DATA SHOWN: Begin

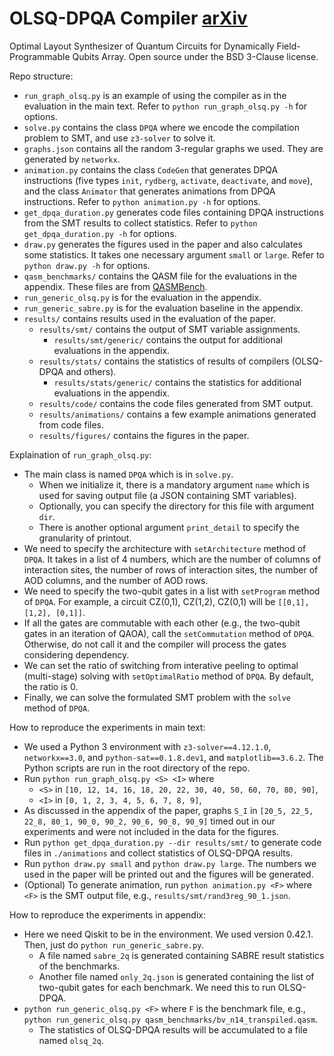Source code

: # OLSQ-DPQA Compiler [arXiv](https://arxiv.org/abs/2306.03487)
Optimal Layout Synthesizer of Quantum Circuits for Dynamically Field-Programmable Qubits Array.
Open source under the BSD 3-Clause license.

Repo structure:
- `run_graph_olsq.py` is an example of using the compiler as in the evaluation in the main text. Refer to `python run_graph_olsq.py -h` for options.
- `solve.py` contains the class `DPQA` where we encode the compilation problem to SMT, and use `z3-solver` to solve it.
- `graphs.json` contains all the random 3-regular graphs we used. They are generated by `networkx`.
- `animation.py` contains the class `CodeGen` that generates DPQA instructions (five types `init`, `rydberg`, `activate`, `deactivate`, and `move`), and the class `Animator` that generates animations from DPQA instructions. Refer to `python animation.py -h` for options.
- `get_dpqa_duration.py` generates code files containing DPQA instructions from the SMT results to collect statistics. Refer to `python get_dpqa_duration.py -h` for options.
- `draw.py` generates the figures used in the paper and also calculates some statistics. It takes one necessary argument `small` or `large`. Refer to `python draw.py -h` for options.
- `qasm_benchmarks/` contains the QASM file for the evaluations in the appendix. These files are from [QASMBench](https://github.com/pnnl/QASMBench).
- `run_generic_olsq.py` is for the evaluation in the appendix.
- `run_generic_sabre.py` is for the evaluation baseline in the appendix.
- `results/` contains results used in the evaluation of the paper.
  - `results/smt/` contains the output of SMT variable assignments.
    - `results/smt/generic/` contains the output for additional evaluations in the appendix.
  - `results/stats/` contains the statistics of results of compilers (OLSQ-DPQA and others).
    - `results/stats/generic/` contains the statistics for additional evaluations in the appendix.
  - `results/code/` contains the code files generated from SMT output.
  - `results/animations/` contains a few example animations generated from code files.
  - `results/figures/` contains the figures in the paper.

Explaination of `run_graph_olsq.py`:
- The main class is named `DPQA` which is in `solve.py`. 
  - When we initialize it, there is a mandatory argument `name` which is used for saving output file (a JSON containing SMT variables).
  - Optionally, you can specify the directory for this file with argument `dir`.
  - There is another optional argument `print_detail` to specify the granularity of printout.
- We need to specify the architecture with `setArchitecture` method of `DPQA`. It takes in a list of 4 numbers, which are the number of columns of interaction sites, the number of rows of interaction sites, the number of AOD columns, and the number of AOD rows.
- We need to specify the two-qubit gates in a list with `setProgram` method of `DPQA`. For example, a circuit CZ(0,1), CZ(1,2), CZ(0,1) will be `[[0,1], [1,2], [0,1]]`.
- If all the gates are commutable with each other (e.g., the two-qubit gates in an iteration of QAOA), call the `setCommutation` method of `DPQA`. Otherwise, do not call it and the compiler will process the gates considering dependency.
- We can set the ratio of switching from interative peeling to optimal (multi-stage) solving with `setOptimalRatio` method of `DPQA`. By default, the ratio is 0.
- Finally, we can solve the formulated SMT problem with the `solve` method of `DPQA`.

How to reproduce the experiments in main text:
- We used a Python 3 environment with `z3-solver==4.12.1.0`, `networkx==3.0`, and `python-sat==0.1.8.dev1`, and `matplotlib==3.6.2`. The Python scripts are run in the root directory of the repo.
- Run `python run_graph_olsq.py <S> <I>` where 
  - `<S>` in `[10, 12, 14, 16, 18, 20, 22, 30, 40, 50, 60, 70, 80, 90]`,
  - `<I>` in `[0, 1, 2, 3, 4, 5, 6, 7, 8, 9]`,
- As discussed in the appendix of the paper, graphs `S_I` in `[20_5, 22_5, 22_8, 80_1, 90_0, 90_2, 90_6, 90_8, 90_9]` timed out in our experiments and were not included in the data for the figures.
- Run `python get_dpqa_duration.py --dir results/smt/` to generate code files in `./animations` and collect statistics of OLSQ-DPQA results.
- Run `python draw.py small` and `python draw.py large`. The numbers we used in the paper will be printed out and the figures will be generated.
- (Optional) To generate animation, run `python animation.py <F>` where `<F>` is the SMT output file, e.g., `results/smt/rand3reg_90_1.json`.

How to reproduce the experiments in appendix:
- Here we need Qiskit to be in the environment. We used version 0.42.1. Then, just do `python run_generic_sabre.py`.
  - A file named `sabre_2q` is generated containing SABRE result statistics of the benchmarks.
  - Another file named `only_2q.json` is generated containing the list of two-qubit gates for each benchmark. We need this to run OLSQ-DPQA.
- `python run_generic_olsq.py <F>` where `F` is the benchmark file, e.g., `python run_generic_olsq.py qasm_benchmarks/bv_n14_transpiled.qasm`.
  - The statistics of OLSQ-DPQA results will be accumulated to a file named `olsq_2q`.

DATA SHOWN: End

- TASK OBJECTIVE -
Please report how many lines of the material above contain the string "list", with no other words.

- SOLVED EXERCISE -
3